-- Your task --
Somewhere below are a line with "a noise fluctuation." and a later line with "Generalitat Valenciana and". Output exactly those lines and all lines between them.

○ ○ ○ ○ ○ ○ ○

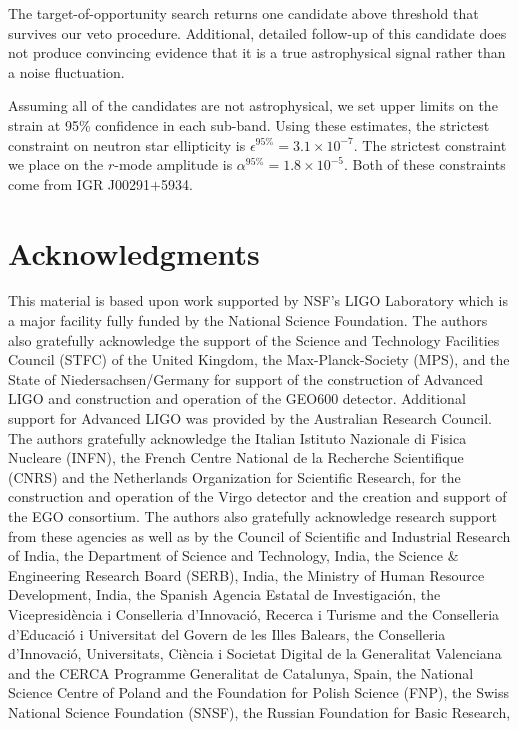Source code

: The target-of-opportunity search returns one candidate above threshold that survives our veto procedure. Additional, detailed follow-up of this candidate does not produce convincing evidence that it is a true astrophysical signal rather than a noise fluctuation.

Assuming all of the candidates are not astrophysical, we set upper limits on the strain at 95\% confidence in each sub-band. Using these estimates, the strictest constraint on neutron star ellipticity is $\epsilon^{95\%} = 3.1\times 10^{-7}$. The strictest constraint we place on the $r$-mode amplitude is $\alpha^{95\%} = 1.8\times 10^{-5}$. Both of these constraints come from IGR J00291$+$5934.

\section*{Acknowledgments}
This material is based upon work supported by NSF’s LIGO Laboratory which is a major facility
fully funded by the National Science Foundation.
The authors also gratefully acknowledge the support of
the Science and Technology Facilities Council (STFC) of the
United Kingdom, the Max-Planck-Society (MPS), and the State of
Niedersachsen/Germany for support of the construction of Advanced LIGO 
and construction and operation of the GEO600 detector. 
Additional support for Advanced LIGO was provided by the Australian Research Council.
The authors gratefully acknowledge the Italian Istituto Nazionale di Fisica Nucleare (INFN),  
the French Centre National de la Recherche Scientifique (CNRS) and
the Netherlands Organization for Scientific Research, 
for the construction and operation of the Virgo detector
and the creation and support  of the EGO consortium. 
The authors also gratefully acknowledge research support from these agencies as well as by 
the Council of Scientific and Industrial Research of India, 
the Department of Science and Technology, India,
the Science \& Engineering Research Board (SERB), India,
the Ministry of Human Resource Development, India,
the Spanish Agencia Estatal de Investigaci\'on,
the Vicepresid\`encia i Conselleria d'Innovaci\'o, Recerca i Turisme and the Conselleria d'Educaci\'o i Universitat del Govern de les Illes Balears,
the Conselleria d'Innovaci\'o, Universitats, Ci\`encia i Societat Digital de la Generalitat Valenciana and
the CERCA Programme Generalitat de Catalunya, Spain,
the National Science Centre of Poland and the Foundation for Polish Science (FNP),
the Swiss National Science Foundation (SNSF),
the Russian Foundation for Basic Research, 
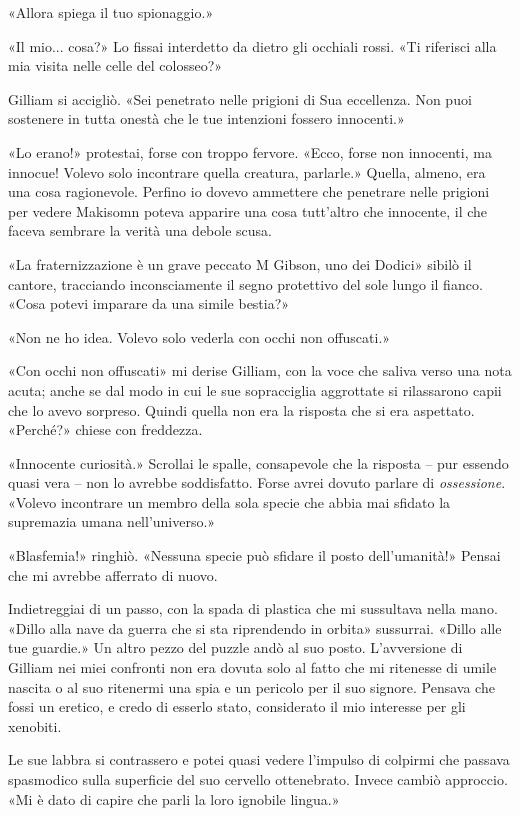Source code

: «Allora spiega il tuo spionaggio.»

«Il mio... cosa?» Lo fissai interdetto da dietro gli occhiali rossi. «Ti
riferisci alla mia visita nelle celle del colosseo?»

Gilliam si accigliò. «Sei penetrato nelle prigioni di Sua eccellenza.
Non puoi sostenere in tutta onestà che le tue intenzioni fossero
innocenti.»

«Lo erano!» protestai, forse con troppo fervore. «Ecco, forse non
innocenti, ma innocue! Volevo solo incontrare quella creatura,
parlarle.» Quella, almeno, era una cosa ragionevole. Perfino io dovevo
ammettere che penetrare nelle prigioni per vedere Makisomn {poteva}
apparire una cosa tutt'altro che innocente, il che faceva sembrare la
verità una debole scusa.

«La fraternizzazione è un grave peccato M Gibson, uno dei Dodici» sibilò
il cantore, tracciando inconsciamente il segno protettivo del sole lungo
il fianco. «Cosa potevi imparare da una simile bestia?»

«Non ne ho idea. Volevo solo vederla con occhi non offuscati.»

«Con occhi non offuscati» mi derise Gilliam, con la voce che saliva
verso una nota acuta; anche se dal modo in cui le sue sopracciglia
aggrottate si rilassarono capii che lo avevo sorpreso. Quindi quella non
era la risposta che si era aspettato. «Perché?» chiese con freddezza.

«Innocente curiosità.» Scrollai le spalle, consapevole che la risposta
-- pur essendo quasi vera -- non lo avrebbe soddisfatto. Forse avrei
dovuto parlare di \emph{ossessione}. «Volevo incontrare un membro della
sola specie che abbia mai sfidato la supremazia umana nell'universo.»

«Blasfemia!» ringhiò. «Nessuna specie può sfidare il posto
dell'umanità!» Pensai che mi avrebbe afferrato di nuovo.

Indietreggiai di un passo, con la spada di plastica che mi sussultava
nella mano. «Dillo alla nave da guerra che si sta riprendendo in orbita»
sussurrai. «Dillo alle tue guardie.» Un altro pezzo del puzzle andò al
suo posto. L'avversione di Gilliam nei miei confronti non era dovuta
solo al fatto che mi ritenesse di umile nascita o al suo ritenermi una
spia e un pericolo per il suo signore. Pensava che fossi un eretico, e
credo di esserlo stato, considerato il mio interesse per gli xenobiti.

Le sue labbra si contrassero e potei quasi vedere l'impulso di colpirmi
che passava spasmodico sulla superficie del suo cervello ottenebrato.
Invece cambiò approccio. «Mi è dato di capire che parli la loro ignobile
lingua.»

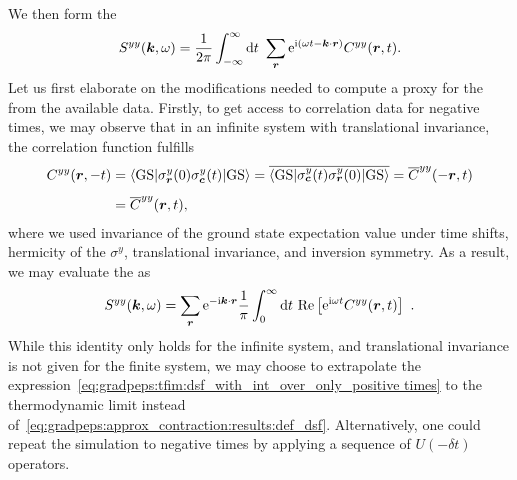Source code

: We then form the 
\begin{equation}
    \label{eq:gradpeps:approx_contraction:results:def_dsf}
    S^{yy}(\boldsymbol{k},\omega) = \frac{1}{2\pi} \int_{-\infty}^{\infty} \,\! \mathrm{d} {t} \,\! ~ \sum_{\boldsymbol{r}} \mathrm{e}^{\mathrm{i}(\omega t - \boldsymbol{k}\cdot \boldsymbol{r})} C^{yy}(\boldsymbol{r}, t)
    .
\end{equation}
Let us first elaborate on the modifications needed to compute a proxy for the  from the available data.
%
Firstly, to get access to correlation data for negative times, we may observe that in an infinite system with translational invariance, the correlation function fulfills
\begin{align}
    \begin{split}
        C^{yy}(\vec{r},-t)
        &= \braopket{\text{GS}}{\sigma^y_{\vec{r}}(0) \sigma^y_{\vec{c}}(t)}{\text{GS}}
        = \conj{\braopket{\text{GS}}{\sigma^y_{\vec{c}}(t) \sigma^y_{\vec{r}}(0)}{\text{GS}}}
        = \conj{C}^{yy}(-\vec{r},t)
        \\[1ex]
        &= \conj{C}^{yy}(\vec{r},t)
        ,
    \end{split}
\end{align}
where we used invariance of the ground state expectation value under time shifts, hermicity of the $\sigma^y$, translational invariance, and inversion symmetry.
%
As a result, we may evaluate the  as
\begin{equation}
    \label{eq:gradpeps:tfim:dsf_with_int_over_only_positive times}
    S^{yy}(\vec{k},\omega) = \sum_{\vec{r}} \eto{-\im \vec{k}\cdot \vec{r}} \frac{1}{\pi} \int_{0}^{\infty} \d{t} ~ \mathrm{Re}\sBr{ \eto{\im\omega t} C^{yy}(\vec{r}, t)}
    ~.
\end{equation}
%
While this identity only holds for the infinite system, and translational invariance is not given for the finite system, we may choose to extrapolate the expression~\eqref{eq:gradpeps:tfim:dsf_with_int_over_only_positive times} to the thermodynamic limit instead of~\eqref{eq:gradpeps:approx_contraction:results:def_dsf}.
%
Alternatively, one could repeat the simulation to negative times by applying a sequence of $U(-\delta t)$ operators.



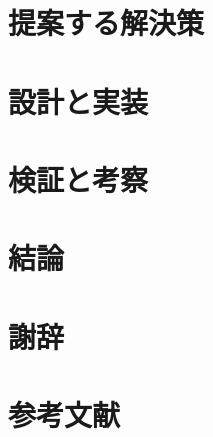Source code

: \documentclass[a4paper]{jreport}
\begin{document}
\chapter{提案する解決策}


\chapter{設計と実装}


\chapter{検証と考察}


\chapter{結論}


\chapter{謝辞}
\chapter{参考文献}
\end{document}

○ ○ ○ ○ ○ ○ ○

-- Result of this task --
: The target-of-opportunity search returns one candidate above threshold that survives our veto procedure. Additional, detailed follow-up of this candidate does not produce convincing evidence that it is a true astrophysical signal rather than a noise fluctuation.

Assuming all of the candidates are not astrophysical, we set upper limits on the strain at 95\% confidence in each sub-band. Using these estimates, the strictest constraint on neutron star ellipticity is $\epsilon^{95\%} = 3.1\times 10^{-7}$. The strictest constraint we place on the $r$-mode amplitude is $\alpha^{95\%} = 1.8\times 10^{-5}$. Both of these constraints come from IGR J00291$+$5934.

\section*{Acknowledgments}
This material is based upon work supported by NSF’s LIGO Laboratory which is a major facility
fully funded by the National Science Foundation.
The authors also gratefully acknowledge the support of
the Science and Technology Facilities Council (STFC) of the
United Kingdom, the Max-Planck-Society (MPS), and the State of
Niedersachsen/Germany for support of the construction of Advanced LIGO 
and construction and operation of the GEO600 detector. 
Additional support for Advanced LIGO was provided by the Australian Research Council.
The authors gratefully acknowledge the Italian Istituto Nazionale di Fisica Nucleare (INFN),  
the French Centre National de la Recherche Scientifique (CNRS) and
the Netherlands Organization for Scientific Research, 
for the construction and operation of the Virgo detector
and the creation and support  of the EGO consortium. 
The authors also gratefully acknowledge research support from these agencies as well as by 
the Council of Scientific and Industrial Research of India, 
the Department of Science and Technology, India,
the Science \& Engineering Research Board (SERB), India,
the Ministry of Human Resource Development, India,
the Spanish Agencia Estatal de Investigaci\'on,
the Vicepresid\`encia i Conselleria d'Innovaci\'o, Recerca i Turisme and the Conselleria d'Educaci\'o i Universitat del Govern de les Illes Balears,
the Conselleria d'Innovaci\'o, Universitats, Ci\`encia i Societat Digital de la Generalitat Valenciana and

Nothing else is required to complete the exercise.